_Work to be completed_.
Below are the entries to work from; restate word for word the portion that opens with the line containing "### Restore from Backup" and closes with the line containing "## Getting Help", keeping both.

_Given data_.
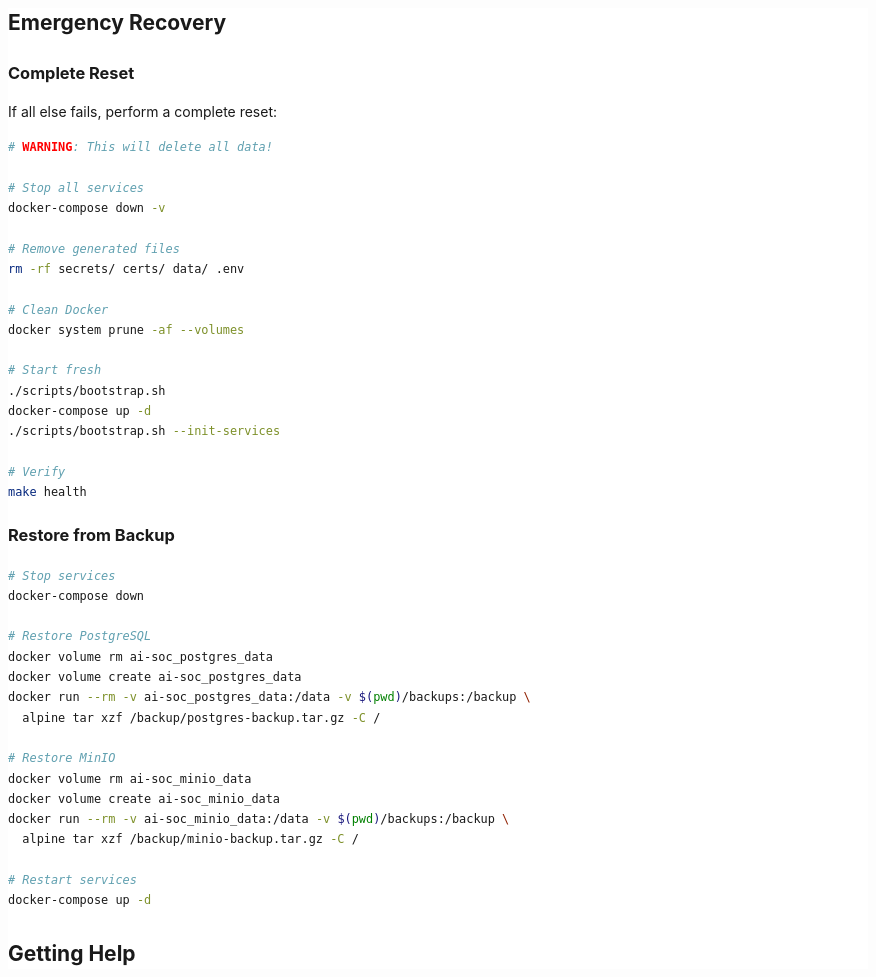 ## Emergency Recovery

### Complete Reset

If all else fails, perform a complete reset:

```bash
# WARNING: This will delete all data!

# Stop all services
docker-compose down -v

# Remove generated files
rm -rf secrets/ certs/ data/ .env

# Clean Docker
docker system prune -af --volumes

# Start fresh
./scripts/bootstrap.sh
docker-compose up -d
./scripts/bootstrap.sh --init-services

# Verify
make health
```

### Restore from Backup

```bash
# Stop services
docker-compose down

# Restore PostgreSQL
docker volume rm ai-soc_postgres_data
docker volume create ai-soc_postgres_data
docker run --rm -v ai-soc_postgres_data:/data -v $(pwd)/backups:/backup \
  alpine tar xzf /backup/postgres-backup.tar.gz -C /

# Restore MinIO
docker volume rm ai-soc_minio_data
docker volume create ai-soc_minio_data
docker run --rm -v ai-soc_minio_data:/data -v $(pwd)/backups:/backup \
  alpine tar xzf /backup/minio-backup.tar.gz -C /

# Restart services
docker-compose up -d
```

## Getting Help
* * *
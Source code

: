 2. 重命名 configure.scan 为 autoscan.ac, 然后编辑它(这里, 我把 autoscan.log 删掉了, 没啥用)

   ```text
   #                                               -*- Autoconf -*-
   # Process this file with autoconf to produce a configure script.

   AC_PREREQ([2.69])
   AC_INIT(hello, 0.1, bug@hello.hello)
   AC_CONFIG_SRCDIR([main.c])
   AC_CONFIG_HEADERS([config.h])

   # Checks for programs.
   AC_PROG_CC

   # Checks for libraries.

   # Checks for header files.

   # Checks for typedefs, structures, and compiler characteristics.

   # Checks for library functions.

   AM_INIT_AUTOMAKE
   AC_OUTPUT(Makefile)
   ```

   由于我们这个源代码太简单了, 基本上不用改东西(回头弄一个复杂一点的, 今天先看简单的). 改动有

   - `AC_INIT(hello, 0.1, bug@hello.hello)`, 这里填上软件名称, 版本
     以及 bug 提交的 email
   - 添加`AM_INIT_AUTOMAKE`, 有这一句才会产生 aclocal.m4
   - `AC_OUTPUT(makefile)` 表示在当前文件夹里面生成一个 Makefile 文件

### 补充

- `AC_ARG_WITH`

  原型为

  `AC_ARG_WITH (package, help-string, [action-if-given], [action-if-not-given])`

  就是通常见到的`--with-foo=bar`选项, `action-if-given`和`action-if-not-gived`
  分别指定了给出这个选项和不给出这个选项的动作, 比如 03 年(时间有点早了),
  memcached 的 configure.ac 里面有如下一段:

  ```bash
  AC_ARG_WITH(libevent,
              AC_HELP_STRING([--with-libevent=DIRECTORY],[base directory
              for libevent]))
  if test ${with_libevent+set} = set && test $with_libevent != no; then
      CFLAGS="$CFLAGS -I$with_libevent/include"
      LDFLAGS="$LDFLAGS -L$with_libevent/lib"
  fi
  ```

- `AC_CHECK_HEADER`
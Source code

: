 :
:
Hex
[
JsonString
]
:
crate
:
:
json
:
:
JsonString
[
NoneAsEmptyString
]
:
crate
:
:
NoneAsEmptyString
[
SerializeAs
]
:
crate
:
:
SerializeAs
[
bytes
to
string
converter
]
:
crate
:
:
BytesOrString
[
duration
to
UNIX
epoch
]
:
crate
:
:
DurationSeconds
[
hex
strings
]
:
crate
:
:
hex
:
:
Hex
...
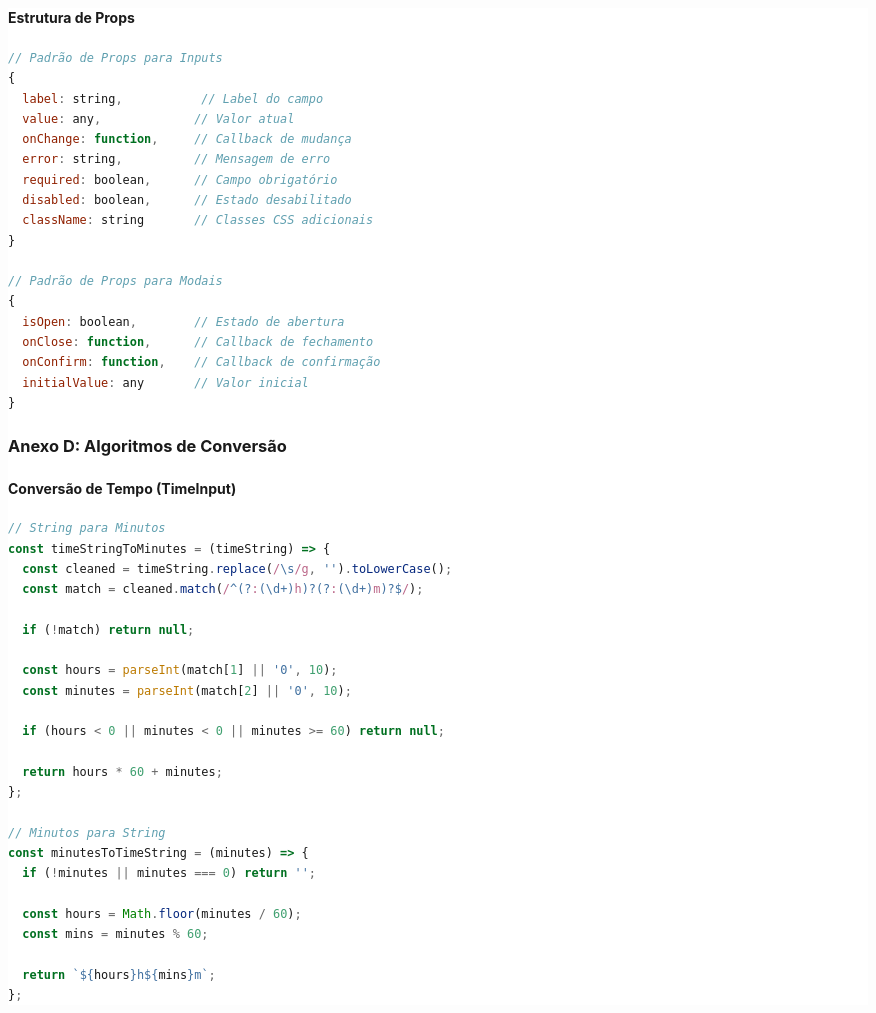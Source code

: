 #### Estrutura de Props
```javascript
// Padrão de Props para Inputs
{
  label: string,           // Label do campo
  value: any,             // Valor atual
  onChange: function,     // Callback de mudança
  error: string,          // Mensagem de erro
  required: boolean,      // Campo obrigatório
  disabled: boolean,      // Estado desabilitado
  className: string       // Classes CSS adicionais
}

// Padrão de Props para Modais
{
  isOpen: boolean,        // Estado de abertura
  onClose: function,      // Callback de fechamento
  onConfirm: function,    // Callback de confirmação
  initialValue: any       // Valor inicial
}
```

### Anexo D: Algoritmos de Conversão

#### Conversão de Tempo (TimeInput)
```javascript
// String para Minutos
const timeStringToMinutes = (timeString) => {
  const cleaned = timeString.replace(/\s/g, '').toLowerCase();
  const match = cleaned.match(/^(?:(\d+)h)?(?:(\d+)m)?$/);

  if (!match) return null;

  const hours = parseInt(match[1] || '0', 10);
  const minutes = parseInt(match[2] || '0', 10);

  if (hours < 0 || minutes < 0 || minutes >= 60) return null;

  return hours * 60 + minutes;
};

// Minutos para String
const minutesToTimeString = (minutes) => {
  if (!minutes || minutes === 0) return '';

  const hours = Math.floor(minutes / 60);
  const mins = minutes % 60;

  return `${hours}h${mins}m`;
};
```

_Reply to the exercise_.
### Restore from Backup

```bash
# Stop services
docker-compose down

# Restore PostgreSQL
docker volume rm ai-soc_postgres_data
docker volume create ai-soc_postgres_data
docker run --rm -v ai-soc_postgres_data:/data -v $(pwd)/backups:/backup \
  alpine tar xzf /backup/postgres-backup.tar.gz -C /

# Restore MinIO
docker volume rm ai-soc_minio_data
docker volume create ai-soc_minio_data
docker run --rm -v ai-soc_minio_data:/data -v $(pwd)/backups:/backup \
  alpine tar xzf /backup/minio-backup.tar.gz -C /

# Restart services
docker-compose up -d
```

## Getting Help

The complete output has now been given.